Het was door deze gave, dat de Heilige Geest mij op een morgen – tijdens een samenkomst – de “geest van VERBEELDING” deed onderscheiden in een man, die op dat ogenblik “profeteerde”, nadat diezelfde (verkeerde) geest de man eerst had doen spreken van een “gezicht”! De Geest van God drong mij toen tot een bestraffing van die geest, waarop de man zweeg.

Wat deze Gave NIET is
“Het Onderscheiden van geesten” heeft niets te maken met wat de mensen zo gaarne beoefenen: achterdocht, wantrouwen, argwaan en/of verdenking. Nog veel minder heeft deze Geestesgave te maken met de zogenaamde “Christian Science”: zij ontkennen namelijk het bestaan van een duivel en van geesten.

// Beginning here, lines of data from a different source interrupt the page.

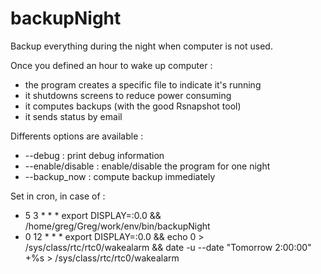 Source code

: # backupNight
Backup everything during the night when computer is not used.

Once you defined an hour to wake up computer :
 - the program creates a specific file to indicate it's running
 - it shutdowns screens to reduce power consuming
 - it computes backups (with the good Rsnapshot tool)
 - it sends status by email
 
Differents options are available :
 - --debug : print debug information
 - --enable/disable : enable/disable the program for one night
 - --backup_now : compute backup immediately

Set in cron, in case of :
 - 5   3   *   *   *    export DISPLAY=:0.0 && /home/greg/Greg/work/env/bin/backupNight
 - 0   12  *   *   *    export DISPLAY=:0.0 && echo 0 > /sys/class/rtc/rtc0/wakealarm && date -u --date "Tomorrow 2:00:00" +%s  > /sys/class/rtc/rtc0/wakealarm
 
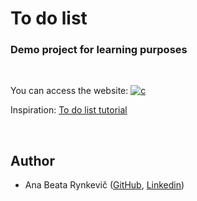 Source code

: # To do list
### Demo project for learning purposes

<br>

You can access the website: [![c](https://img.shields.io/badge/HERE-9C27B0)](https://beatarynkevic.github.io/to-do-list/)

Inspiration: [To do list tutorial](https://www.youtube.com/watch?v=Ttf3CEsEwMQ&feature=youtu.be)

<br>

## Author

* Ana Beata Rynkevič ([GitHub](https://github.com/beatarynkevic), [Linkedin](https://www.linkedin.com/in/ana-beata-rynkevi%C4%8D-994b47138/)) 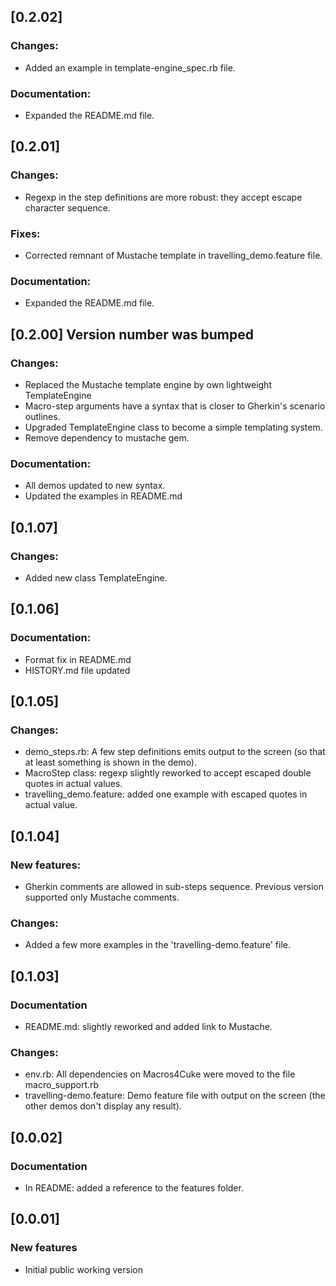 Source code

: ## [0.2.02]
### Changes:
* Added an example in template-engine_spec.rb file. 


### Documentation:
* Expanded the README.md file.

## [0.2.01]
### Changes:
* Regexp in the step definitions are more robust: they accept escape character sequence. 

### Fixes:
* Corrected remnant of Mustache template in travelling_demo.feature file.


### Documentation:
* Expanded the README.md file.


## [0.2.00] Version number was bumped
### Changes:
* Replaced the Mustache template engine by own lightweight TemplateEngine
* Macro-step arguments have a syntax that is closer to Gherkin's scenario outlines.
* Upgraded TemplateEngine class to become a simple templating system.
* Remove dependency to mustache gem.

### Documentation:
* All demos updated to new syntax.
* Updated the examples in README.md


## [0.1.07]
### Changes:
* Added new class TemplateEngine.


## [0.1.06]

### Documentation:
* Format fix in README.md
* HISTORY.md file updated

## [0.1.05]
### Changes:
* demo_steps.rb: A few step definitions emits output to the screen (so that at least something is shown in the demo).  
* MacroStep class: regexp slightly reworked to accept escaped double quotes in actual values. 
* travelling_demo.feature: added one example with escaped quotes in actual value.


## [0.1.04]
### New features:
* Gherkin comments are allowed in sub-steps sequence. Previous version supported only Mustache comments.

### Changes:
* Added a few more examples in the 'travelling-demo.feature' file.


## [0.1.03]
### Documentation
* README.md: slightly reworked and added link to Mustache.

### Changes:
* env.rb: All dependencies on Macros4Cuke were moved to the file macro_support.rb
* travelling-demo.feature: Demo feature file with output on the screen (the other demos don't display any result).


## [0.0.02]
### Documentation
* In README: added a reference to the features folder.

## [0.0.01]

### New features
* Initial public working version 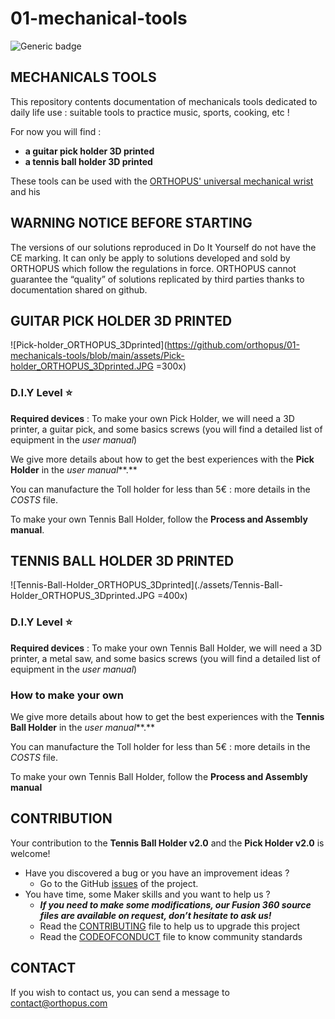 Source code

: # 01-mechanical-tools

![Generic badge](https://img.shields.io/badge/CE_Mark-NO-critical.svg)

## MECHANICALS TOOLS

This repository contents documentation of mechanicals tools dedicated to daily life use : suitable tools to practice music, sports, cooking, etc !

For now you will find : 

- **a guitar pick holder 3D printed**
- **a tennis ball holder 3D printed** 

These tools can be used with the [ORTHOPUS' universal mechanical wrist](https://github.com/orthopus/01-wrist) and his 



## WARNING NOTICE BEFORE STARTING

The versions of our solutions reproduced in Do It Yourself do not have the CE marking. It can only be apply to solutions developed and sold by ORTHOPUS which follow the regulations in force.
ORTHOPUS cannot guarantee the “quality” of solutions replicated by third parties thanks to documentation shared on github.



## GUITAR PICK HOLDER 3D PRINTED

![Pick-holder_ORTHOPUS_3Dprinted](https://github.com/orthopus/01-mechanicals-tools/blob/main/assets/Pick-holder_ORTHOPUS_3Dprinted.JPG =300x)

### D.I.Y Level **⭐**

**Required devices** : To make your own Pick Holder, we will need a 3D printer, a guitar pick, and some basics screws (you will find a detailed list of equipment in the *user manual*)

We give more details about how to get the best experiences with the **Pick Holder** in the *user manual***.**

You can manufacture the Toll holder for less than 5€ : more details in the *COSTS* file.

To make your own Tennis Ball Holder, follow the **Process and Assembly manual**.



## TENNIS BALL HOLDER 3D PRINTED

![Tennis-Ball-Holder_ORTHOPUS_3Dprinted](./assets/Tennis-Ball-Holder_ORTHOPUS_3Dprinted.JPG =400x)

### D.I.Y Level **⭐**

**Required devices** : To make your own Tennis Ball Holder, we will need a 3D printer, a metal saw, and some basics screws (you will find a detailed list of equipment in the *user manual*)

### How to make your own 

We give more details about how to get the best experiences with the **Tennis Ball Holder** in the *user manual***.**

You can manufacture the Toll holder for less than 5€ : more details in the *COSTS* file.

To make your own Tennis Ball Holder, follow the **Process and Assembly manual**



## CONTRIBUTION

Your contribution to the **Tennis Ball Holder v2.0** and the **Pick Holder v2.0** is welcome!

* Have you discovered a bug or you have an improvement ideas ?
  * Go to the GitHub [issues](https://github.com/orthopus/01-mechanicals-tools/issues) of the project.
* You have time, some Maker skills and you want to help us ?
  * ***If you need to make some modifications, our Fusion 360 source files are available on request, don’t hesitate to ask us!***
  * Read the [CONTRIBUTING](CONTRIBUTING‧md) file to help us to upgrade this project
  * Read the [CODEOFCONDUCT](CODEOFCONDUCT‧md) file to know community standards



## CONTACT

If you wish to contact us, you can send a message to contact@orthopus.com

Het Schriftuurlijke “Onderscheiding van geesten” is niet een zéér sterk ontwikkeld gevoel voor verbeelding (d.i. het zich – onterecht – iets inbeelden). In de regel is het wel zo, dat personen, die aan dit laatste lijden, innerlijk al van het rechte pad afgeweken zijn. Zij zijn, zoals de Bijbel dat kernachtig zegt: “verdwaasd in hun overwegingen ... Zij hebben de waarheid van God vervangen door de leugen” (Rom. 1:21b-22, 25a). God haat menselijke verbeelding/inbeelding.
Spreuken 6:16-19 (HSV): “
Deze zes haat de HERE, ja, zeven zijn een gruwel voor Zijn ziel:… een hart dat zondige plannen smeedt (SV: een hart, dat ondeugdzame gedachten smeedt),… een valse getuige die leugens blaast,…”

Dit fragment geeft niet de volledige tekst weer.